An exact transcript of the records is what this task asks for.
================================
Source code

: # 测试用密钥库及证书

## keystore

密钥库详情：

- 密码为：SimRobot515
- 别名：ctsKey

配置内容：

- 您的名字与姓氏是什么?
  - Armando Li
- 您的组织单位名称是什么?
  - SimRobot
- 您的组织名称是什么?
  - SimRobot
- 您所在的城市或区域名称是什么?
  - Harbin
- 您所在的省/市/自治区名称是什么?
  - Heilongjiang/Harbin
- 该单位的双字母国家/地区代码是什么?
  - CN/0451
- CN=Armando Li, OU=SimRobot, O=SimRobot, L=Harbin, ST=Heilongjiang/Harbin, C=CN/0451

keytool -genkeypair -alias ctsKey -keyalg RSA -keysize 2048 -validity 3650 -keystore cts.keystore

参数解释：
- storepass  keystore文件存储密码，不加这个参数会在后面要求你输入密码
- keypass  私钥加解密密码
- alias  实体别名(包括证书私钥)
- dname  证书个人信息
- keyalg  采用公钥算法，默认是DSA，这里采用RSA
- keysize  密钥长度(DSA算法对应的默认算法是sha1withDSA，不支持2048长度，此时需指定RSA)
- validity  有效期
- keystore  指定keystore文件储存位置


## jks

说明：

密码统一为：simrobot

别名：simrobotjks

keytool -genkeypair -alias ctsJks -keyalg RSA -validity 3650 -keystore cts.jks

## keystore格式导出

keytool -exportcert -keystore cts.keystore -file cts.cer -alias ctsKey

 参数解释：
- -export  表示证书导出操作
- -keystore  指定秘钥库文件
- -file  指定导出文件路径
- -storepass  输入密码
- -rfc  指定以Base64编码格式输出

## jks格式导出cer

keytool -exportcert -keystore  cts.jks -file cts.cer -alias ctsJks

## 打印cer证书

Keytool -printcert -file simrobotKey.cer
================================
--- Response area ---
Source code

: # 测试用密钥库及证书

## keystore

密钥库详情：

- 密码为：SimRobot515
- 别名：ctsKey

配置内容：

- 您的名字与姓氏是什么?
  - Armando Li
- 您的组织单位名称是什么?
  - SimRobot
- 您的组织名称是什么?
  - SimRobot
- 您所在的城市或区域名称是什么?
  - Harbin
- 您所在的省/市/自治区名称是什么?
  - Heilongjiang/Harbin
- 该单位的双字母国家/地区代码是什么?
  - CN/0451
- CN=Armando Li, OU=SimRobot, O=SimRobot, L=Harbin, ST=Heilongjiang/Harbin, C=CN/0451

keytool -genkeypair -alias ctsKey -keyalg RSA -keysize 2048 -validity 3650 -keystore cts.keystore

参数解释：
- storepass  keystore文件存储密码，不加这个参数会在后面要求你输入密码
- keypass  私钥加解密密码
- alias  实体别名(包括证书私钥)
- dname  证书个人信息
- keyalg  采用公钥算法，默认是DSA，这里采用RSA
- keysize  密钥长度(DSA算法对应的默认算法是sha1withDSA，不支持2048长度，此时需指定RSA)
- validity  有效期
- keystore  指定keystore文件储存位置


## jks

说明：

密码统一为：simrobot

别名：simrobotjks

keytool -genkeypair -alias ctsJks -keyalg RSA -validity 3650 -keystore cts.jks

## keystore格式导出

keytool -exportcert -keystore cts.keystore -file cts.cer -alias ctsKey

 参数解释：
- -export  表示证书导出操作
- -keystore  指定秘钥库文件
- -file  指定导出文件路径
- -storepass  输入密码
- -rfc  指定以Base64编码格式输出

## jks格式导出cer

keytool -exportcert -keystore  cts.jks -file cts.cer -alias ctsJks

## 打印cer证书

Keytool -printcert -file simrobotKey.cer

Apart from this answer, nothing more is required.